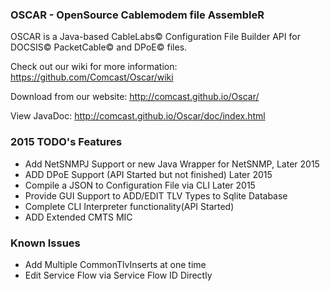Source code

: ### OSCAR - OpenSource Cablemodem file AssembleR

OSCAR is a Java-based CableLabs&copy; Configuration File Builder API for DOCSIS&copy; PacketCable&copy; and DPoE&copy; files.

Check out our wiki for more information: https://github.com/Comcast/Oscar/wiki

Download from our website: http://comcast.github.io/Oscar/

View JavaDoc: http://comcast.github.io/Oscar/doc/index.html

### 2015 TODO's Features

* Add NetSNMPJ Support or new Java Wrapper for NetSNMP, Later 2015
* ADD DPoE Support (API Started but not finished) Later 2015
* Compile a JSON to Configuration File via CLI Later 2015
* Provide GUI Support to ADD/EDIT TLV Types to Sqlite Database
* Complete CLI Interpreter functionality(API Started)
* ADD Extended CMTS MIC

### Known Issues

* Add Multiple CommonTlvInserts at one time
* Edit Service Flow via Service Flow ID Directly


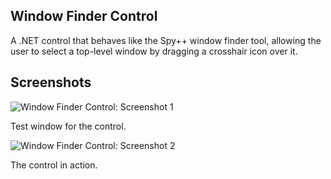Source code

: Window Finder Control
---------------------

A .NET control that behaves like the Spy++ window finder tool, allowing the
user to select a top-level window by dragging a crosshair icon over it.


Screenshots
-----------

![Window Finder Control: Screenshot 1](http://i.imgur.com/s15Mq.png)

Test window for the control.


![Window Finder Control: Screenshot 2](http://i.imgur.com/tKusv.png)

The control in action.
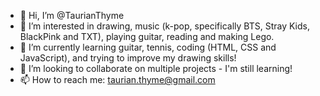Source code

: - 👋 Hi, I’m @TaurianThyme
- 👀 I’m interested in drawing, music (k-pop, specifically BTS, Stray Kids, BlackPink and TXT), playing guitar, reading and making Lego.
- 🌱 I’m currently learning guitar, tennis, coding (HTML, CSS and JavaScript), and trying to improve my drawing skills!
- 💞️ I’m looking to collaborate on multiple projects - I'm still learning!
- 📫 How to reach me: taurian.thyme@gmail.com 

<!---
TaurianThyme/TaurianThyme is a ✨ special ✨ repository because its `README.md` (this file) appears on your GitHub profile.
You can click the Preview link to take a look at your changes.
--->
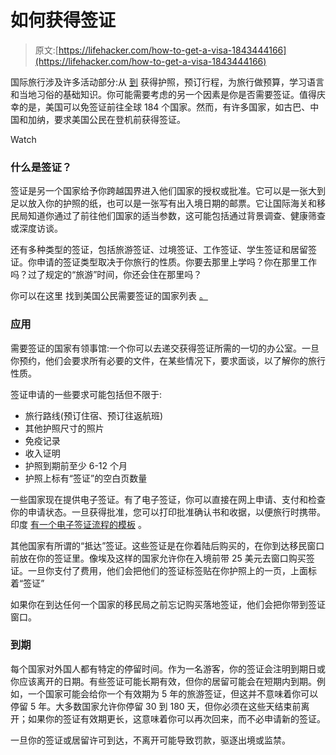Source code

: # 如何获得签证

> 原文:[https://lifehacker.com/how-to-get-a-visa-1843444166](https://lifehacker.com/how-to-get-a-visa-1843444166)

国际旅行涉及许多活动部分:从 [到](https://lifehacker.com/how-to-get-a-passport-for-the-first-time-1843395448) 获得护照，预订行程，为旅行做预算，学习语言和当地习俗的基础知识。你可能需要考虑的另一个因素是你是否需要签证。值得庆幸的是，美国可以免签证前往全球 184 个国家。然而，有许多国家，如古巴、中国和加纳，要求美国公民在登机前获得签证。

Watch

### 什么是签证？

签证是另一个国家给予你跨越国界进入他们国家的授权或批准。它可以是一张大到足以放入你的护照的纸，也可以是一张写有出入境日期的邮票。它让国际海关和移民局知道你通过了前往他们国家的适当参数，这可能包括通过背景调查、健康筛查或深度访谈。

还有多种类型的签证，包括旅游签证、过境签证、工作签证、学生签证和居留签证。你申请的签证类型取决于你旅行的性质。你要去那里上学吗？你在那里工作吗？过了规定的“旅游”时间，你还会住在那里吗？

你可以在这里 找到美国公民需要签证的国家列表 [。](https://en.wikipedia.org/wiki/Visa_requirements_for_United_States_citizens)

### **应用**

需要签证的国家有领事馆:一个你可以去递交获得签证所需的一切的办公室。一旦你预约，他们会要求所有必要的文件，在某些情况下，要求面谈，以了解你的旅行性质。

签证申请的一些要求可能包括但不限于:

*   旅行路线(预订住宿、预订往返航班)
*   其他护照尺寸的照片
*   免疫记录
*   收入证明
*   护照到期前至少 6-12 个月
*   护照上标有“签证”的空白页数量

一些国家现在提供电子签证。有了电子签证，你可以直接在网上申请、支付和检查你的申请状态。一旦获得批准，您可以打印批准确认书和收据，以便旅行时携带。印度 [有一个电子签证流程的模板](https://indianvisaonline.gov.in/evisa/images/SampleForm.pdf) 。

其他国家有所谓的“抵达”签证。这些签证是在你着陆后购买的，在你到达移民窗口前放在你的签证里。像埃及这样的国家允许你在入境前带 25 美元去窗口购买签证。一旦你支付了费用，他们会把他们的签证标签贴在你护照上的一页，上面标着“签证”

如果你在到达任何一个国家的移民局之前忘记购买落地签证，他们会把你带到签证窗口。

### **到期**

每个国家对外国人都有特定的停留时间。作为一名游客，你的签证会注明到期日或你应该离开的日期。有些签证可能长期有效，但你的居留可能会在短期内到期。例如，一个国家可能会给你一个有效期为 5 年的旅游签证，但这并不意味着你可以停留 5 年。大多数国家允许你停留 30 到 180 天，但你必须在这些天结束前离开；如果你的签证有效期更长，这意味着你可以再次回来，而不必申请新的签证。

一旦你的签证或居留许可到达，不离开可能导致罚款，驱逐出境或监禁。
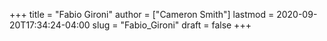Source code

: +++
title = "Fabio Gironi"
author = ["Cameron Smith"]
lastmod = 2020-09-20T17:34:24-04:00
slug = "Fabio_Gironi"
draft = false
+++
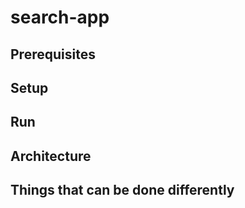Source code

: # search-app

## Prerequisites

## Setup

## Run

## Architecture

## Things that can be done differently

To do » Only lines that include "Started" belong in the answer; return them from the entries above.

Written solution »
* ADD DPoE Support (API Started but not finished) Later 2015
* Complete CLI Interpreter functionality(API Started)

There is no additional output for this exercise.